TOOLING: 3D Printed Mold Inserts With Conformal Cooling

DME teams up with an expert in 3D printing of metal powders.

The DME brand of Milacron Holdings Corp., Madison Heights, Mich., has partnered with Linear AMS (a Moog Company), Livonia, Mich., to offer metal 3D-printed molds with conformal cooling. Unlike conventional cooling with straight, gun-drilled cooling channels, conformal cooling can employ complex arrangements of curved and coiled channels that conform closely to the shape of the core or cavity insert. Cycle-time reductions up to 60% reportedly have been obtained in real-world applications.

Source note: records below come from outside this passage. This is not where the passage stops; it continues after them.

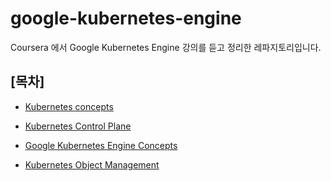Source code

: # google-kubernetes-engine
Coursera 에서 Google Kubernetes Engine 강의를 듣고 정리한 레파지토리입니다. 

## [목차]

- [Kubernetes concepts](documents/k8s_concept.md)

- [Kubernetes Control Plane](documents/k8s_control_plane.md)

- [Google Kubernetes Engine Concepts](documents/google_kubernetes_concepts.md)

- [Kubernetes Object Management](documents/kubernetes_object_management.md)
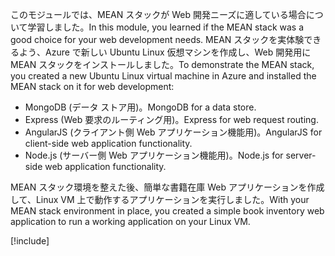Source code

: <span data-ttu-id="ad318-101">このモジュールでは、MEAN スタックが Web 開発ニーズに適している場合について学習しました。</span><span class="sxs-lookup"><span data-stu-id="ad318-101">In this module, you learned if the MEAN stack was a good choice for your web development needs.</span></span> <span data-ttu-id="ad318-102">MEAN スタックを実体験できるよう、Azure で新しい Ubuntu Linux 仮想マシンを作成し、Web 開発用に MEAN スタックをインストールしました。</span><span class="sxs-lookup"><span data-stu-id="ad318-102">To demonstrate the MEAN stack, you created a new Ubuntu Linux virtual machine in Azure and installed the MEAN stack on it for web development:</span></span>

- <span data-ttu-id="ad318-103">MongoDB (データ ストア用)。</span><span class="sxs-lookup"><span data-stu-id="ad318-103">MongoDB for a data store.</span></span>
- <span data-ttu-id="ad318-104">Express (Web 要求のルーティング用)。</span><span class="sxs-lookup"><span data-stu-id="ad318-104">Express for web request routing.</span></span>
- <span data-ttu-id="ad318-105">AngularJS (クライアント側 Web アプリケーション機能用)。</span><span class="sxs-lookup"><span data-stu-id="ad318-105">AngularJS for client-side web application functionality.</span></span>
- <span data-ttu-id="ad318-106">Node.js (サーバー側 Web アプリケーション機能用)。</span><span class="sxs-lookup"><span data-stu-id="ad318-106">Node.js for server-side web application functionality.</span></span>

<span data-ttu-id="ad318-107">MEAN スタック環境を整えた後、簡単な書籍在庫 Web アプリケーションを作成して、Linux VM 上で動作するアプリケーションを実行しました。</span><span class="sxs-lookup"><span data-stu-id="ad318-107">With your MEAN stack environment in place, you created a simple book inventory web application to run a working application on your Linux VM.</span></span>

[!include[](../../../includes/azure-sandbox-cleanup.md)]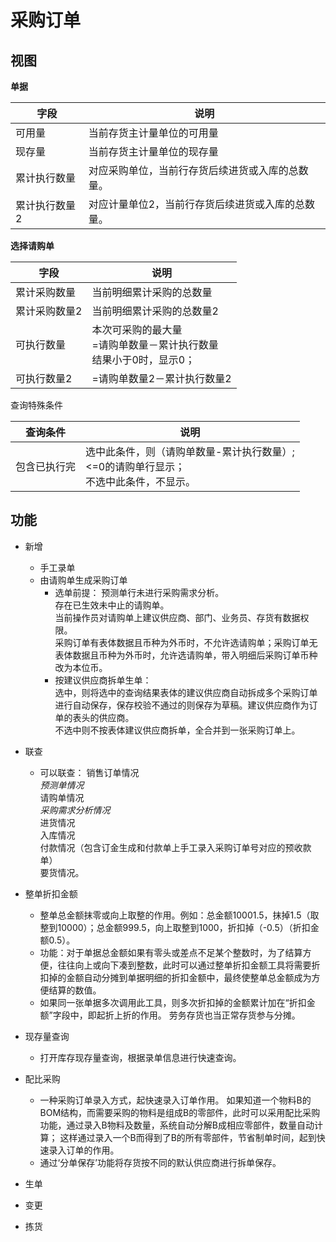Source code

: # 采购订单

## 视图

**单据**

| 字段          | 说明                                   |
|---------------|---------------------------------------|
| 可用量	        | 当前存货主计量单位的可用量  |
| 现存量	        | 当前存货主计量单位的现存量  |
| 累计执行数量    |	对应采购单位，当前行存货后续进货或入库的总数量。
| 累计执行数量2	  |  对应计量单位2，当前行存货后续进货或入库的总数量。  

**选择请购单**

  | 字段	       | 说明                       |  
  |--------------|---------------------------|  
  | 累计采购数量	| 当前明细累计采购的总数量     |  
  | 累计采购数量2 |	当前明细累计采购的总数量2    |  
  | 可执行数量	   | 本次可采购的最大量 <br>  =请购单数量－累计执行数量  <br> 结果小于0时，显示0；|
  | 可执行数量2	 | =请购单数量2－累计执行数量2    |  

查询特殊条件

  | 查询条件	   | 说明                        |  
  |--------------|----------------------------|  
  | 包含已执行完	| 选中此条件，则（请购单数量-累计执行数量）; <br><=0的请购单行显示；<br>不选中此条件，不显示。|  

## 功能

+ 新增
  - 手工录单
  - 由请购单生成采购订单
    - 选单前提：
      预测单行未进行采购需求分析。  
      存在已生效未中止的请购单。  
      当前操作员对请购单上建议供应商、部门、业务员、存货有数据权限。  
      采购订单有表体数据且币种为外币时，不允许选请购单；采购订单无表体数据且币种为外币时，允许选请购单，带入明细后采购订单币种改为本位币。  
    - 按建议供应商拆单生单：  
      选中，则将选中的查询结果表体的建议供应商自动拆成多个采购订单进行自动保存，保存校验不通过的则保存为草稿。建议供应商作为订单的表头的供应商。  
      不选中则不按表体建议供应商拆单，全合并到一张采购订单上。

+ 联查
  - 可以联查：
    销售订单情况  
    *预测单情况*  
    请购单情况  
    *采购需求分析情况*  
    进货情况  
    入库情况  
    付款情况（包含订金生成和付款单上手工录入采购订单号对应的预收款单）  
    要货情况。  


+ 整单折扣金额
  - 整单总金额抹零或向上取整的作用。例如：总金额10001.5，抹掉1.5（取整到10000）；总金额999.5，向上取整到1000，折扣掉（-0.5）（折扣金额0.5）。
  - 功能：对于单据总金额如果有零头或差点不足某个整数时，为了结算方便，往往向上或向下凑到整数，此时可以通过整单折扣金额工具将需要折扣掉的金额自动分摊到单据明细的折扣金额中，最终使整单总金额成为方便结算的数值。
  - 如果同一张单据多次调用此工具，则多次折扣掉的金额累计加在“折扣金额”字段中，即起折上折的作用。 劳务存货也当正常存货参与分摊。


+ 现存量查询
  - 打开库存现存量查询，根据录单信息进行快速查询。


+ 配比采购
  - 一种采购订单录入方式，起快速录入订单作用。
    如果知道一个物料B的BOM结构，而需要采购的物料是组成B的零部件，此时可以采用配比采购功能，通过录入B物料及数量，系统自动分解B成相应零部件，数量自动计算；
    这样通过录入一个B而得到了B的所有零部件，节省制单时间，起到快速录入订单的作用。
  - 通过‘分单保存’功能将存货按不同的默认供应商进行拆单保存。


+ 生单

+ 变更

+ 拣货
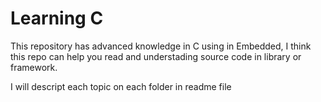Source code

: # Learning C

This repository has advanced knowledge in C using in Embedded, I think this repo can help you read and understading source code in library or framework.

I will descript each topic on each folder in readme file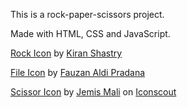 This is a rock-paper-scissors project.

Made with HTML, CSS and JavaScript.

<a href="https://iconscout.com/icons/rock" target="_blank">Rock Icon</a> by <a href="https://iconscout.com/contributors/kiran-shastry" target="_blank">Kiran Shastry</a>

<a href="https://iconscout.com/icons/file" target="_blank">File Icon</a> by <a href="https://iconscout.com/contributors/fauzanaldip" target="_blank">Fauzan Aldi Pradana</a>

<a href="https://iconscout.com/icons/scissor" target="_blank">Scissor Icon</a> by <a href="https://iconscout.com/contributors/jemismali">Jemis Mali</a> on <a href="https://iconscout.com">Iconscout</a>


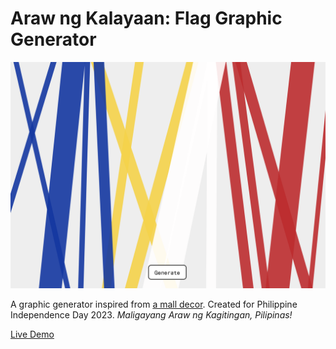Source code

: # Araw ng Kalayaan: Flag Graphic Generator

![screenshot of a band of colors—blue, yellow, white, and red—with a “generate” button below](https://github.com/pleasedonotdisturb/flag-graphic-generator/blob/main/project-preivew.png)

A graphic generator inspired from [a mall decor](https://imgur.com/a/0lr1WJB). Created for Philippine Independence Day 2023. _Maligayang Araw ng Kagitingan, Pilipinas!_

[Live Demo](https://codepen.io/pleasedonotdisturb/pen/KKrpQrM)
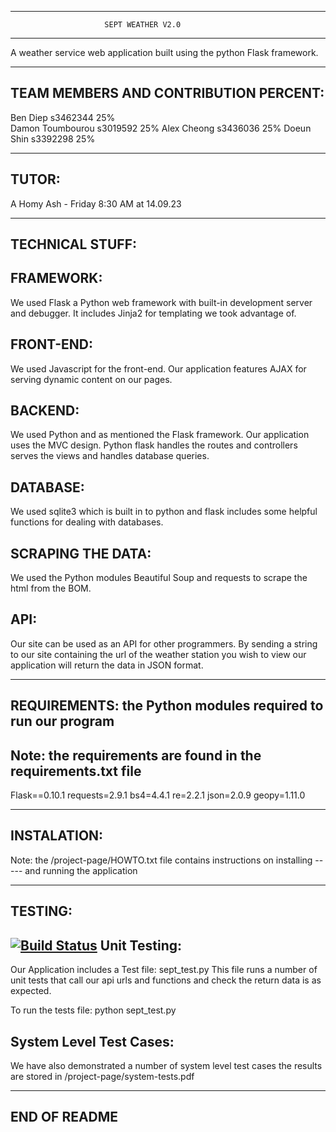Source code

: 
-------------------------------------------------------------------------
          	             SEPT WEATHER V2.0
-------------------------------------------------------------------------

A weather service web application built using the python Flask framework.

-------------------------------------------------------------------------
TEAM MEMBERS AND CONTRIBUTION PERCENT:
-------------------------------------------------------------------------

Ben Diep           s3462344    25%			 
Damon Toumbourou   s3019592    25%
Alex Cheong        s3436036    25%
Doeun Shin         s3392298    25%
  

-------------------------------------------------------------------------
TUTOR:
-------------------------------------------------------------------------
A Homy Ash - Friday 8:30 AM at 14.09.23


--------------------------------------------------------------------------
TECHNICAL STUFF:
--------------------------------------------------------------------------

FRAMEWORK: 
----------
We used Flask a Python web framework with built-in development server 
and debugger. It includes Jinja2 for templating we took advantage of.

FRONT-END:
----------
We used Javascript for the front-end.
Our application features AJAX for serving dynamic content on our pages. 

BACKEND:
--------
We used Python and as mentioned the Flask framework.
Our application uses the MVC design. Python flask handles the routes and 
controllers serves the views and handles database queries.

DATABASE:
---------
We used sqlite3 which is built in to python and flask includes some helpful
functions for dealing with databases.

SCRAPING THE DATA:
------------------
We used the Python modules Beautiful Soup and requests to scrape the html 
from the BOM. 

API:
----
Our site can be used as an API for other programmers. By sending a 
string to our site containing the url of the weather station you wish 
to view our application will return the data in JSON format.

--------------------------------------------------------------------------
REQUIREMENTS: the Python modules required to run our program
--------------------------------------------------------------------------
Note: the requirements are found in the requirements.txt file
-----
Flask==0.10.1
requests=2.9.1
bs4=4.4.1
re=2.2.1
json=2.0.9
geopy=1.11.0


--------------------------------------------------------------------------
INSTALATION:
--------------------------------------------------------------------------
Note: the /project-page/HOWTO.txt file contains instructions on installing
----- and running the application

--------------------------------------------------------------------------
TESTING:
--------------------------------------------------------------------------

[![Build Status](https://travis-ci.org/DLLT/vacation-club.svg?branch=master)](https://travis-ci.org/DLLT/vacation-club)
Unit Testing:
-------------
Our Application includes a Test file: sept_test.py 
This file runs a number of unit tests that call our api urls and functions
and check the return data is as expected.

To run the tests file:
    python sept_test.py
    

System Level Test Cases:
----------------------- 
We have also demonstrated a number of system level test cases the results 
are stored in /project-page/system-tests.pdf
 

--------------------------------------------------------------------------
END OF README
--------------------------------------------------------------------------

Linear AMS has more than 12 years’ experience in building 3D-printed conformal-cooling mold inserts. It uses direct metal laser melting (DMLM) technology, a 3D printing process that is said to produce components that are extremely dense and stronger than metal parts produced by direct metal laser sintering (DMLS). In cooperation with Linear AMS, DME is offering DMLM cavities and cores with conformal cooling under the TruCool name. The DME TrueCool solution starts with a detailed review of the moldmaker’s and/or molder’s requirements. With advanced 3D CAD modeling and FEA software, the DME technology team can simulate the optimized cooling-channel design. Then the moldmaker receives the conformal cooling (and/or venting) optimized mold cavity or core with a hardness up to 56 HRC and with an additional +0.025 in. rough metal to allow for finishing the cavity or core’s part surface. Every TruCool component is material, flow, and pressure tested before shipment.